Data to examine:

- Opening Delimiter -

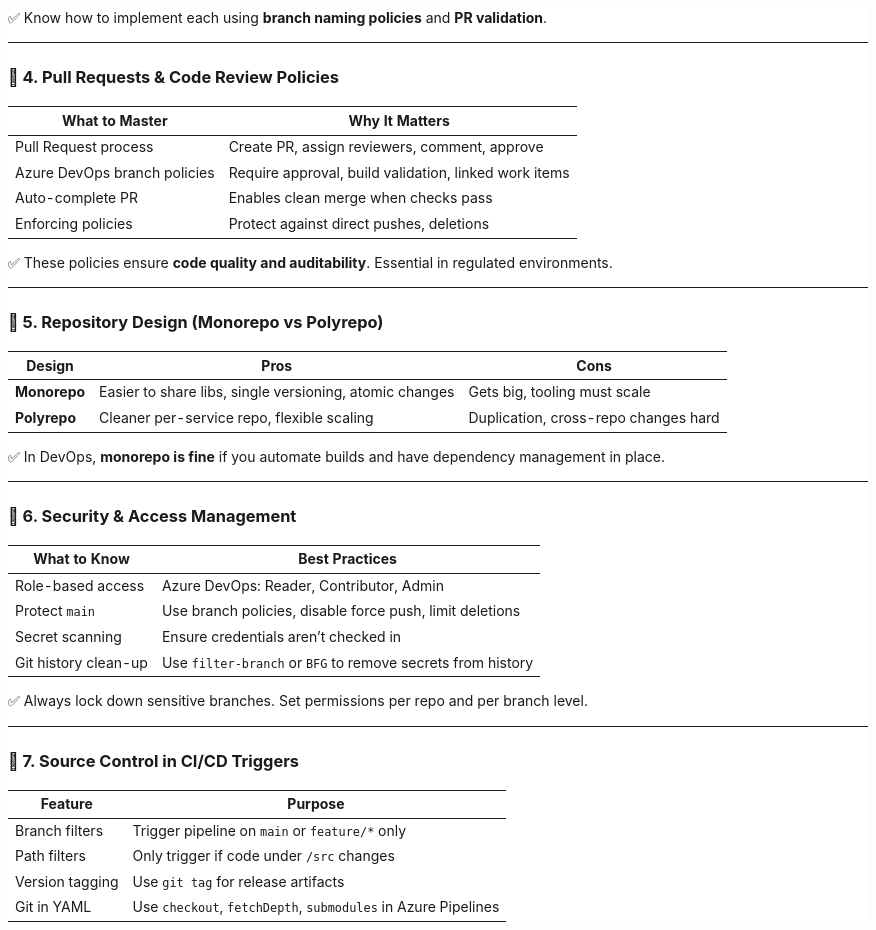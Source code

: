 ✅ Know how to implement each using **branch naming policies** and **PR validation**.

---

### 🔹 4. **Pull Requests & Code Review Policies**

| What to Master               | Why It Matters                                        |
| ---------------------------- | ----------------------------------------------------- |
| Pull Request process         | Create PR, assign reviewers, comment, approve         |
| Azure DevOps branch policies | Require approval, build validation, linked work items |
| Auto-complete PR             | Enables clean merge when checks pass                  |
| Enforcing policies           | Protect against direct pushes, deletions              |

✅ These policies ensure **code quality and auditability**. Essential in regulated environments.

---

### 🔹 5. **Repository Design (Monorepo vs Polyrepo)**

| Design       | Pros                                                    | Cons                                 |
| ------------ | ------------------------------------------------------- | ------------------------------------ |
| **Monorepo** | Easier to share libs, single versioning, atomic changes | Gets big, tooling must scale         |
| **Polyrepo** | Cleaner per-service repo, flexible scaling              | Duplication, cross-repo changes hard |

✅ In DevOps, **monorepo is fine** if you automate builds and have dependency management in place.

---

### 🔹 6. **Security & Access Management**

| What to Know         | Best Practices                                              |
| -------------------- | ----------------------------------------------------------- |
| Role-based access    | Azure DevOps: Reader, Contributor, Admin                    |
| Protect `main`       | Use branch policies, disable force push, limit deletions    |
| Secret scanning      | Ensure credentials aren’t checked in                        |
| Git history clean-up | Use `filter-branch` or `BFG` to remove secrets from history |

✅ Always lock down sensitive branches. Set permissions per repo and per branch level.

---

### 🔹 7. **Source Control in CI/CD Triggers**

| Feature         | Purpose                                                       |
| --------------- | ------------------------------------------------------------- |
| Branch filters  | Trigger pipeline on `main` or `feature/*` only                |
| Path filters    | Only trigger if code under `/src` changes                     |
| Version tagging | Use `git tag` for release artifacts                           |
| Git in YAML     | Use `checkout`, `fetchDepth`, `submodules` in Azure Pipelines |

- Closing Delimiter -

Activity: Copy range, inclusive: the line holding "Pull Request process" to the line holding "in regulated environments.". Reproduce exactly those lines of the records above and no others.

Answer to this problem:
| Pull Request process         | Create PR, assign reviewers, comment, approve         |
| Azure DevOps branch policies | Require approval, build validation, linked work items |
| Auto-complete PR             | Enables clean merge when checks pass                  |
| Enforcing policies           | Protect against direct pushes, deletions              |

✅ These policies ensure **code quality and auditability**. Essential in regulated environments.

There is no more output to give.